__Exercise aim__:
Scan the data for "Define" and copy each matching line.

== Supplied records

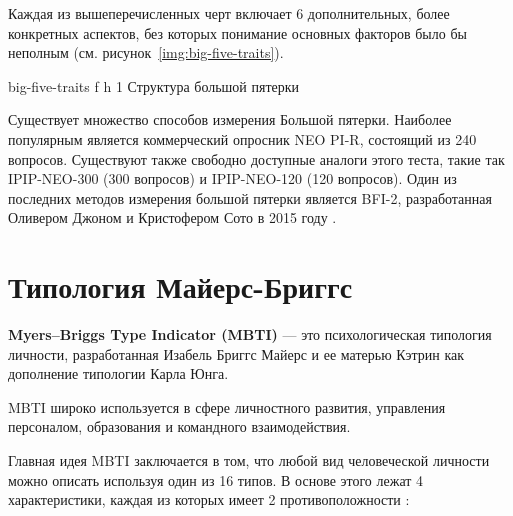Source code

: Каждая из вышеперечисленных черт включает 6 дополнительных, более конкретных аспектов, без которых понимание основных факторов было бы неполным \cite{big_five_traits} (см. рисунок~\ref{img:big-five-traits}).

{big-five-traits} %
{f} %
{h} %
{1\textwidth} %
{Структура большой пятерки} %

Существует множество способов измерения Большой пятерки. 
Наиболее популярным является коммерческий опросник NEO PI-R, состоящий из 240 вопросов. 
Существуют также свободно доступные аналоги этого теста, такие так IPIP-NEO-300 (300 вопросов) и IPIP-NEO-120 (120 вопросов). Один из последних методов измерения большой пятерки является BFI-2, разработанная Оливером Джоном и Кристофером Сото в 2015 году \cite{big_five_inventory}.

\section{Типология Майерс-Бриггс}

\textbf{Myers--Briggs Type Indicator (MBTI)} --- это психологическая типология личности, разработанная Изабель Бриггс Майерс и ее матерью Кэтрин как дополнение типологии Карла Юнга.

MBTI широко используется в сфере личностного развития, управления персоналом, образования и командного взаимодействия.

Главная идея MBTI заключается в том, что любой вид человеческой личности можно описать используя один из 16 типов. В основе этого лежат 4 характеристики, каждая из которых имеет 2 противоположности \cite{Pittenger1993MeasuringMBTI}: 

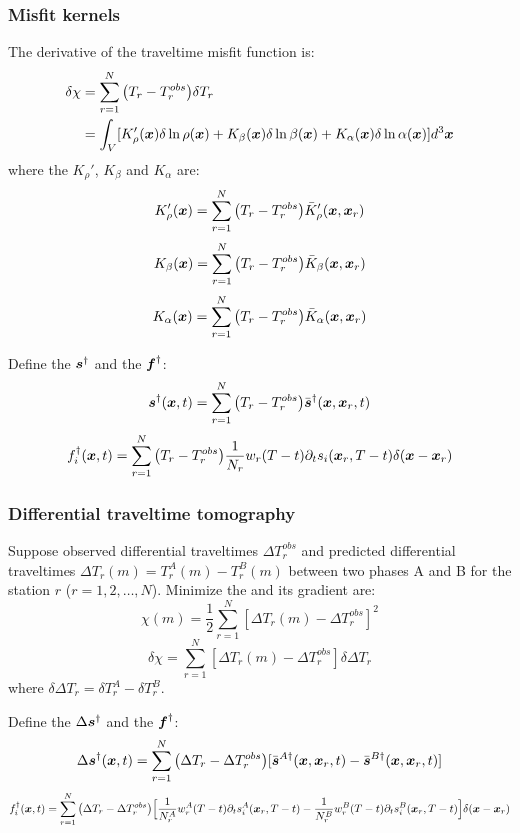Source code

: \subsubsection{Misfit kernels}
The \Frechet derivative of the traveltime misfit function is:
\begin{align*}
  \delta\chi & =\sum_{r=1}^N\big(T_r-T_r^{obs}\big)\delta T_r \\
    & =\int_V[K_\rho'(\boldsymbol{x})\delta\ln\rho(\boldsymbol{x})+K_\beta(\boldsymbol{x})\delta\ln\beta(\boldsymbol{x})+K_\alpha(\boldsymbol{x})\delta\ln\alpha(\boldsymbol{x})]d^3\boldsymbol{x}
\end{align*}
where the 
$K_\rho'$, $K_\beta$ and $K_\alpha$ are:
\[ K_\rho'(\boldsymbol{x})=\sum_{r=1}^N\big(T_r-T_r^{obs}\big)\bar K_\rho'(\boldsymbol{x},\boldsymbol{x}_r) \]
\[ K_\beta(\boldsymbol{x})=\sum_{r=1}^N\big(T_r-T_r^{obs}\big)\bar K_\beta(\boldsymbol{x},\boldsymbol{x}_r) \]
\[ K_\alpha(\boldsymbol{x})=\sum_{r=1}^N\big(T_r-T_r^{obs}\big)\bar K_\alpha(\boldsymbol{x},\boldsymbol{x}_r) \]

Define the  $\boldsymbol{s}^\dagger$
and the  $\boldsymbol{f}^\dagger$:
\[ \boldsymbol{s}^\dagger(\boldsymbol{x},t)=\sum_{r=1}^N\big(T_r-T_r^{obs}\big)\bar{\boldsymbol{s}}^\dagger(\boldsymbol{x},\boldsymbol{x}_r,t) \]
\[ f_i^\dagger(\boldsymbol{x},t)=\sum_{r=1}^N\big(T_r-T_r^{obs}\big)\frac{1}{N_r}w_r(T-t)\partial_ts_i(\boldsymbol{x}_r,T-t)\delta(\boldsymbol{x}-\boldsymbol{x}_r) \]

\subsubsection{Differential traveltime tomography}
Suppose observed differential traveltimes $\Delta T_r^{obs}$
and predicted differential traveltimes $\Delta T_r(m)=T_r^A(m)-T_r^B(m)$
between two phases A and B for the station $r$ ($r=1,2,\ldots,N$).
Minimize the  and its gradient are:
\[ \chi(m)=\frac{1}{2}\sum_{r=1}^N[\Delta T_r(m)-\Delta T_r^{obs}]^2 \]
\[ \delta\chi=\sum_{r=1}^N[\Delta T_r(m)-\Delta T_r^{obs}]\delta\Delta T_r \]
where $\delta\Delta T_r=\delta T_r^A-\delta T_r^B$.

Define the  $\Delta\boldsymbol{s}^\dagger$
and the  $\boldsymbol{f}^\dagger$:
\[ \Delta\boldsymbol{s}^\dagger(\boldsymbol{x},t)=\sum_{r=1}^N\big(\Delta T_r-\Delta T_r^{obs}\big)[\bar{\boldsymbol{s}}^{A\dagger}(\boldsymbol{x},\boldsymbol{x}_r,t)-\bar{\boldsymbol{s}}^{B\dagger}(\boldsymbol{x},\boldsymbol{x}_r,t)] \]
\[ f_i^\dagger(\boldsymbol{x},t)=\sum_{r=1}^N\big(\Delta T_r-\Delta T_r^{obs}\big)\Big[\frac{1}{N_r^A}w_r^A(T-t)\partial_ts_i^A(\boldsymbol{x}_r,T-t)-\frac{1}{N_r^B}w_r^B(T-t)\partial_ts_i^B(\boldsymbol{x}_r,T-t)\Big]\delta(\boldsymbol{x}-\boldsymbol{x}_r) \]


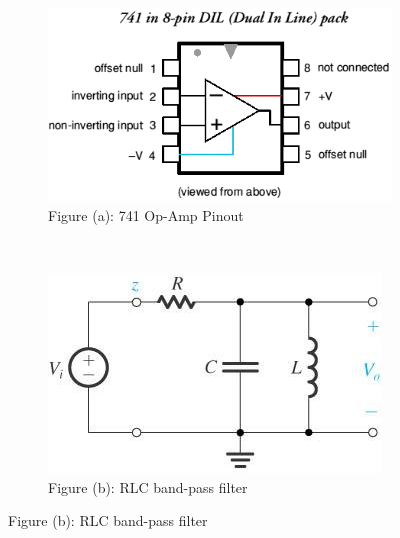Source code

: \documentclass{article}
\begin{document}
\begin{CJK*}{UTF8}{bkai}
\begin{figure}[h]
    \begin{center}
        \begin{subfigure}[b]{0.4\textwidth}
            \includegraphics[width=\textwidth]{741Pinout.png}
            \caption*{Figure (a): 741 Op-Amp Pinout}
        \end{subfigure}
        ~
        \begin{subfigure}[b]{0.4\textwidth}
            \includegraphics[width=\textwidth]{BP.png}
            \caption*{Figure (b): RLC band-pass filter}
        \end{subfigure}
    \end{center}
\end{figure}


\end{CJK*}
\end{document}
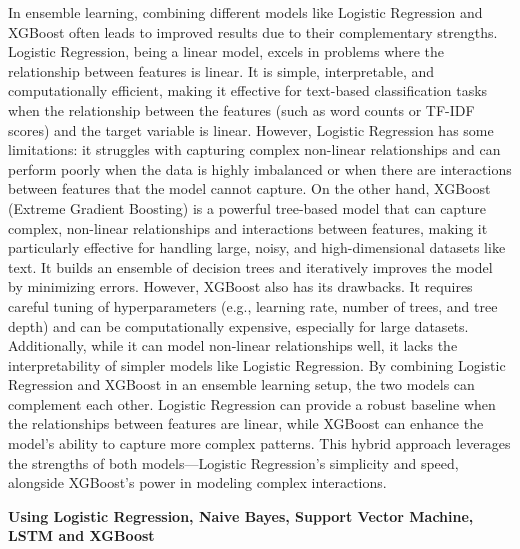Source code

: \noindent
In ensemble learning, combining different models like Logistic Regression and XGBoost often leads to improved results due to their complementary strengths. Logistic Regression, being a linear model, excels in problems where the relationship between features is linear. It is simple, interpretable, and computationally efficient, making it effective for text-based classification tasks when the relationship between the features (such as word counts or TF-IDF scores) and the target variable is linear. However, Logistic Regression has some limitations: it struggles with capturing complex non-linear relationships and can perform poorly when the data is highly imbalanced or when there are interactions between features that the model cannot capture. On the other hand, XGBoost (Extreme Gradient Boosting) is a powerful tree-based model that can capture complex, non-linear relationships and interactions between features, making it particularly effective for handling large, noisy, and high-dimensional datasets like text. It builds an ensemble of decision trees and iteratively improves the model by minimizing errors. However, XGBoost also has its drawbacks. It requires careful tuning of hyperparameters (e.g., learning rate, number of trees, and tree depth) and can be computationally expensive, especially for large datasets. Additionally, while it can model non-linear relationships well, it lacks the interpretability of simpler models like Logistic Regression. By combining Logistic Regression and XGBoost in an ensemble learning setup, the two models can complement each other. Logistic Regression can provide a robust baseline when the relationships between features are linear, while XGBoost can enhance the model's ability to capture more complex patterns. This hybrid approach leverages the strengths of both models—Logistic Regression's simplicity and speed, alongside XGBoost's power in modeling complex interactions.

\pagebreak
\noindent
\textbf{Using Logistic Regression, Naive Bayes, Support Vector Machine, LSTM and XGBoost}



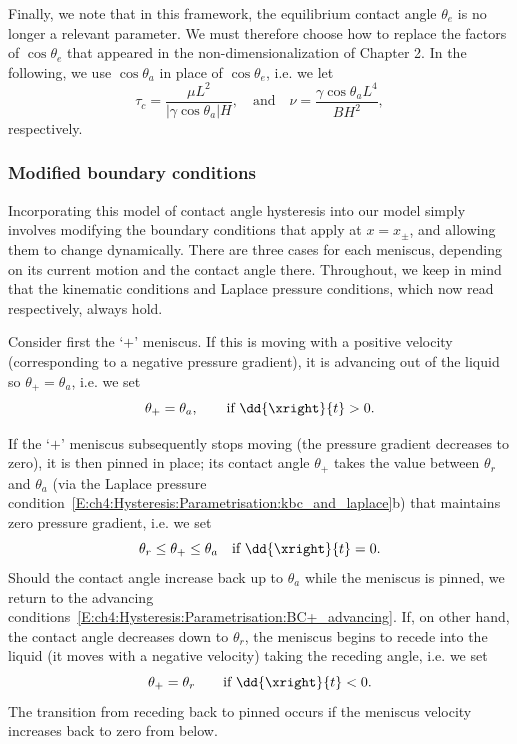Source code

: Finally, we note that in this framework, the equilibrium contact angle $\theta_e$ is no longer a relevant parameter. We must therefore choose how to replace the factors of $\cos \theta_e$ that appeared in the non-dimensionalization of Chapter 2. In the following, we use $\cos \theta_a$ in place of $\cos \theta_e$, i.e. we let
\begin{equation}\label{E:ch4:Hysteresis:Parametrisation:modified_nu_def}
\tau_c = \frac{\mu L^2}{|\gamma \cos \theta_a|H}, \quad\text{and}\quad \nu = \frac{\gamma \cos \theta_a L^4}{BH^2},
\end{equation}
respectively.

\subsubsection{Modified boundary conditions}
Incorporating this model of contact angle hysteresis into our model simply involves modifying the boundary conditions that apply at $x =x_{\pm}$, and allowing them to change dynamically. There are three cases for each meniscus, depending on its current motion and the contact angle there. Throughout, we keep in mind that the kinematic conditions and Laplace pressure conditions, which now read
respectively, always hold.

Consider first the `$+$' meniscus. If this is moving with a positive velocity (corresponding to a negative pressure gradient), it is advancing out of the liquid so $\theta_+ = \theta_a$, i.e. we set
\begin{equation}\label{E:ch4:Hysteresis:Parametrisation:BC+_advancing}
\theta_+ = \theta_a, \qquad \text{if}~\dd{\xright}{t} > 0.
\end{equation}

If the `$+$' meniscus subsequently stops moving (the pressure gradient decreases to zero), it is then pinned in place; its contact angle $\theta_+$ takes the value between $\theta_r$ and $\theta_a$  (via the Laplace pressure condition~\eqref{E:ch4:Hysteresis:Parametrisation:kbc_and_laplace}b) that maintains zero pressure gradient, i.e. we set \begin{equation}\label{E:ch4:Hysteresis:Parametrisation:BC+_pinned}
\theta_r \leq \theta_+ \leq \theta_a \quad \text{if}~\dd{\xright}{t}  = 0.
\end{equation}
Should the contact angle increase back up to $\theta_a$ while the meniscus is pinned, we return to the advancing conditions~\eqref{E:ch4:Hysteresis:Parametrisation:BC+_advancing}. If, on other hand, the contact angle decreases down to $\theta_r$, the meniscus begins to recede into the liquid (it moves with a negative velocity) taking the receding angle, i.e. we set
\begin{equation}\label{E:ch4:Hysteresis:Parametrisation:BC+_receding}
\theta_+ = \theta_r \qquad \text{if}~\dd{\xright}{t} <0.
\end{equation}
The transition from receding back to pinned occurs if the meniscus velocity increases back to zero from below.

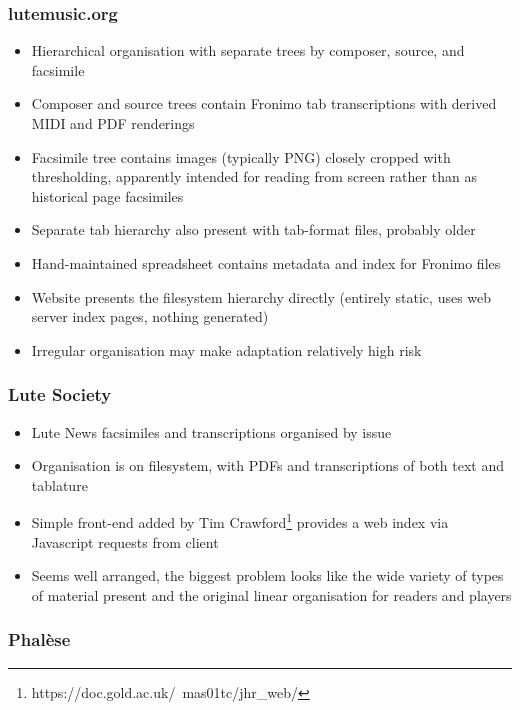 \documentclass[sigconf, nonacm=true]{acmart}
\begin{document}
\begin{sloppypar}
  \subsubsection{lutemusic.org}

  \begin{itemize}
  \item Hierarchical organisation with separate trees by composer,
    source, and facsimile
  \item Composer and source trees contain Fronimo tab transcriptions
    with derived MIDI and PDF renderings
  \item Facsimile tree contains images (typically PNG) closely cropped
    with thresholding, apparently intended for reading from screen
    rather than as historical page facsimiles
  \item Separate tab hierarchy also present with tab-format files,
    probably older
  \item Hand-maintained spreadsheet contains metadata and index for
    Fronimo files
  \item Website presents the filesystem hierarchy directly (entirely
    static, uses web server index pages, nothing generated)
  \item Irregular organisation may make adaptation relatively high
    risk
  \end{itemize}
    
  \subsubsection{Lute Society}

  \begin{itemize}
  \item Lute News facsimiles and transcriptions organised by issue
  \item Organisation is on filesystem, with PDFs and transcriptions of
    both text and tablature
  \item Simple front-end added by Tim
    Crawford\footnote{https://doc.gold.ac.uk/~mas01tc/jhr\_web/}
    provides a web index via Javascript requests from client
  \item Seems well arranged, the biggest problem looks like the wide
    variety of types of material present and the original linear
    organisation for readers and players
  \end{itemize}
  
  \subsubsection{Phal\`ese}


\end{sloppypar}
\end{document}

====

__Response area__:
Define the  $\boldsymbol{s}^\dagger$
Define the  $\Delta\boldsymbol{s}^\dagger$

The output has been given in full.